My good friend Craig

Whether it’s purchasing old VHS collections or arranging to robo-trip with a complete stranger, Craigslist is the place to go to get what you need. One of the best sections on the yellow page-like site is the “Free” category. In the past week CU’s Craigslist has offered a free reclining chair, knitting needles, “six brand new floppy discs,” and a copy of Agent Cody Banks 2.
I mean that stuff is all great too, but my roommate Matt was able to track down a free piano. The idea of having an old upright piano in our apartment conjured images of swank parties, black dresses and an abundance of cigarettes. Live renditions of jazz standards and ragtime sing-alongs blinded us from two big problems: 1) We don’t really know how to play piano and 2) We’d have to move the thing from its current location across the city and up three flights of stairs.
To break away from the narrative momentarily, this week’s column is meant to be instructional, to educate the reader on how to bring music into their homes. But, as many sources warned, only attempt to move a piano if you absolutely cannot afford professional movers.
So we begin to plan for the move. A U-Haul of course is necessary, bringing the fee up from $0 to $18.99 + $0.83 per mile. Negligible — would make money back after a couple successful piano parties.
Next, the issue of carrying a piano.
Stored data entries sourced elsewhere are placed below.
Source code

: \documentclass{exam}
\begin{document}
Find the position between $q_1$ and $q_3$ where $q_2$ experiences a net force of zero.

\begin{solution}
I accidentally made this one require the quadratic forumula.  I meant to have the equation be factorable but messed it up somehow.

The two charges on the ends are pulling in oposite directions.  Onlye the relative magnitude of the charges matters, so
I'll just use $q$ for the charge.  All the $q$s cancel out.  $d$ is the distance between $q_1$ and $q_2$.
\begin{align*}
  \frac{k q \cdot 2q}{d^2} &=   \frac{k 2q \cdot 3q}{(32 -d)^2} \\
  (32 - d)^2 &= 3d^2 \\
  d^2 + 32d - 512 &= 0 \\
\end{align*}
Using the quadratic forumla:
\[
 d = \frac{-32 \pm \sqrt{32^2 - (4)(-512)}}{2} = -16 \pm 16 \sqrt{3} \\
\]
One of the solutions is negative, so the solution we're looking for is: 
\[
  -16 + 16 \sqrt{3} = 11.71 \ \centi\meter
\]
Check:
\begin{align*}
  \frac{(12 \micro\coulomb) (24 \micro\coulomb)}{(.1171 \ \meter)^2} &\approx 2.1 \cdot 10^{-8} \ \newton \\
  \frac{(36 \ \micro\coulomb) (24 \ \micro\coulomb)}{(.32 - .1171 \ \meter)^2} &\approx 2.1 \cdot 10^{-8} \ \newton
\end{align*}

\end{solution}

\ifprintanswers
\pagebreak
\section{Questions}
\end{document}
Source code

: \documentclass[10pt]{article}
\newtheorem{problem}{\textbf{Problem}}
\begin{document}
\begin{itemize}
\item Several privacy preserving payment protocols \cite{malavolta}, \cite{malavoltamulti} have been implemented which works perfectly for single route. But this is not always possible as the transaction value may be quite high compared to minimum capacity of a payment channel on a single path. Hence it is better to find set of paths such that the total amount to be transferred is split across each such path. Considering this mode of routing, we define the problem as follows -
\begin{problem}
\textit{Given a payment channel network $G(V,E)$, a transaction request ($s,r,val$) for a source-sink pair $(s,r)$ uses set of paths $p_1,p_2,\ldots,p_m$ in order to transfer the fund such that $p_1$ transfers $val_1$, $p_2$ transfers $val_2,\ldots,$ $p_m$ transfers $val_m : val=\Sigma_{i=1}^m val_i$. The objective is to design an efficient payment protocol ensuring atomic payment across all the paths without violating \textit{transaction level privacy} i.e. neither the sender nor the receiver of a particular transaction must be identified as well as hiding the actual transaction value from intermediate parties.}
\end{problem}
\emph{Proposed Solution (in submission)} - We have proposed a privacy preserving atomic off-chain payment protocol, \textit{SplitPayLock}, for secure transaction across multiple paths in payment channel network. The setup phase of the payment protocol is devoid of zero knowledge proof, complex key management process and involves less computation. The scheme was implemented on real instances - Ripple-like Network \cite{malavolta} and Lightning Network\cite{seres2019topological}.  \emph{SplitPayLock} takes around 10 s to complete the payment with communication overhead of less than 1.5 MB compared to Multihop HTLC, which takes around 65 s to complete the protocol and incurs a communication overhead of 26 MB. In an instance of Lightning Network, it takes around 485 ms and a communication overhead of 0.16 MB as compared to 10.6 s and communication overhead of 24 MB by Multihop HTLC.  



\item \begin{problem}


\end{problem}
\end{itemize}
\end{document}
Uprights weigh 400 to 800 lbs. This one was an estimated 800. If any of you have seen me, you’d know I’m not able to carry my groceries without a weight belt and a spotter.
Well that’s OK, one can shimmy a piano on a dolly fairly easily. Getting up and down a stair or two (say up or down a front stoop) is also a fairly manageable situation
But then there’s the whole “30 steps from the floor to our apartment” situation. We thought we’d find the strength with a mother-lifts-car-to-save-trapped-infant maneuver, but then we moved a couch up the same path the day before Operation Piano.
We almost exploded. We could barely turn it around corners, we dropped it a couple times up the steps, I smashed my fingers, we broke down in tears. Our dreams unraveled as we realized that “free piano” did not mean a “free piano.” It’d cost us either the price of professional moving or our lives.
But hey, having fine mixed cocktails and gathering around a Casio keyboard is still better than nothing, right? At least we won’t have to rent a U-Haul to pick it up.